[出典] Amplification-free long read sequencing reveals unforeseen CRISPR-Cas9 off-target activity. Höijer I [..] Ameur A. bioRxiv 2020-02-09

略語リスト: ONT (Oxford Nanopore Technologies); OTS (off-target sequencing); SMRT (Single-molecule real-time); SMRT-OTS (PacBio’s single molecule real-time-OTS); Nano-OTS (ONT’s nanopore sequencing)

 CRISPR-Cas9のゲノム編集に伴うオフターゲット編集のサイトと活性の精密な予測は、未だ、課題である。Uppsala Universityを主とする研究グループは今回、HEK293T細胞ゲノムを対象として、高精度 (HiFi)なSMRTシーケンシングのリード (18x カバレッジ)をもとに、オンターゲットとオフターゲットの詳細なマップを作成した。

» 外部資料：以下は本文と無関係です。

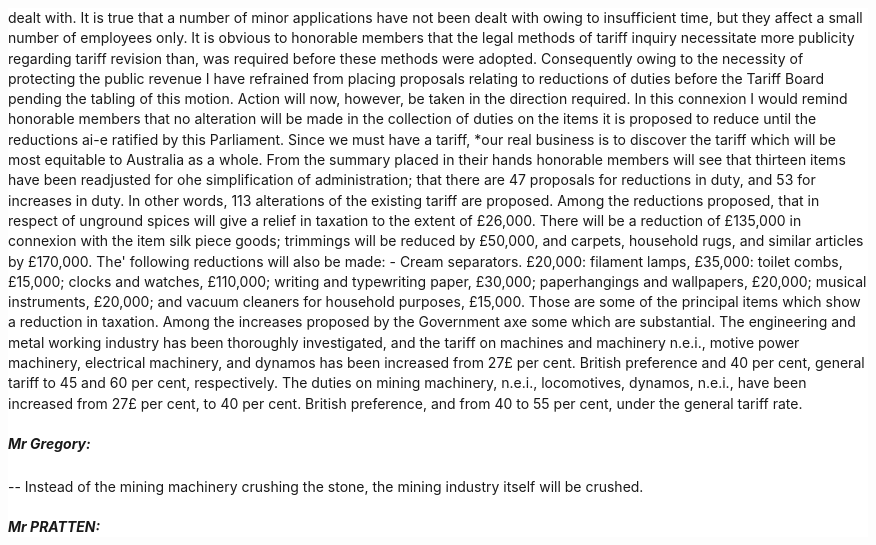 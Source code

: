 dealt with. It is true that a number of minor applications have not been dealt with owing to insufficient time, but they affect a small number of employees only. It is obvious to honorable members that the legal methods of tariff inquiry necessitate more publicity regarding tariff revision than, was required before these methods were adopted. Consequently owing to the necessity of protecting the public revenue I have refrained from placing proposals relating to reductions of duties before the Tariff Board pending the tabling of this motion. Action will now, however, be taken in the direction required. In this connexion I would remind honorable members that no alteration will be made in the collection of duties on the items it is proposed to reduce until the reductions ai-e ratified by this Parliament. Since we must have a tariff, *our real business is to discover the tariff which will be most equitable to Australia as a whole. From the summary placed in their hands honorable members will see that thirteen items have been readjusted for ohe simplification of administration; that there are 47 proposals for reductions in duty, and 53 for increases in duty. In other words, 113 alterations of the existing tariff are proposed. Among the reductions proposed, that in respect of  unground  spices will give a relief in taxation to the extent of £26,000. There will be a reduction of £135,000 in connexion with the item silk piece goods; trimmings will be reduced by £50,000, and carpets, household rugs, and similar articles by £170,000. The' following reductions will also be made: - Cream separators. £20,000: filament lamps, £35,000: toilet combs, £15,000; clocks and watches, £110,000; writing and typewriting paper, £30,000;  paperhangings  and wallpapers, £20,000; musical instruments, £20,000; and vacuum cleaners for household purposes, £15,000. Those are some of the principal items which show a reduction in taxation. Among the increases proposed by the Government axe some which are substantial. The engineering and metal working industry has been thoroughly investigated, and the tariff on machines and machinery n.e.i., motive power machinery, electrical machinery, and dynamos has been increased from 27£ per cent. British preference and 40 per cent, general tariff to 45 and 60 per cent, respectively. The duties on mining machinery, n.e.i., locomotives, dynamos, n.e.i., have been increased from 27£ per cent, to 40 per cent. British preference, and from 40 to 55 per cent, under the general tariff rate. 

##### Mr Gregory:

-- Instead of the mining machinery crushing the stone, the mining industry itself will be crushed. 

##### Mr PRATTEN:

 続いて、SMRAT-OTSNano-OTSの2種類の手法で、ATXN10MMP14およびNEK1を標的とする3種類のgRNAsのオフターゲットをそれぞれ同定し、両者の結果が一致する55ヵ所を信頼性が高いgRNA結合サイトと判定した (OUTのデータ解析ワークフローと、データの照合をそれぞれ、Figure 1-CとFigure 3から引用した左右下図参照)
Fig. 1 Fig. 3
  • 3種類のgRNAsに対するオフターゲットサイト55ヵ所の中で25ヵ所 (45%)がオフターゲット予測ソフトエアでは予測されなかったサイトであり、これらのサイトは、ヒト参照ゲノム配列に対して、4塩基以上のミスマッチまたは挿入・欠失ミスマッチを帯びていた。
  • ヘテロ型SNPが、アレル特異的なgRNA結合を発生させることも同定した (Figure 5引用下図参照)。Fig. 5
  • HiFiリードからのde novoゲノム・アッセンブリーとヒト参照ゲノムとのアライメントだけに基づいて、第1段階で同定したgRNA結合サイトの98.7%を再同定した。これは、参照ゲノムが存在しない対象についても、今回開発した手法によってオフターゲット・サイトを同定可能であることを示唆している。
  • 今回の結果はただし、in vitro実験の結果であり、in vioでのオフターゲット編集の判定にそのまま適用できるか否かについては別途検証が必要である。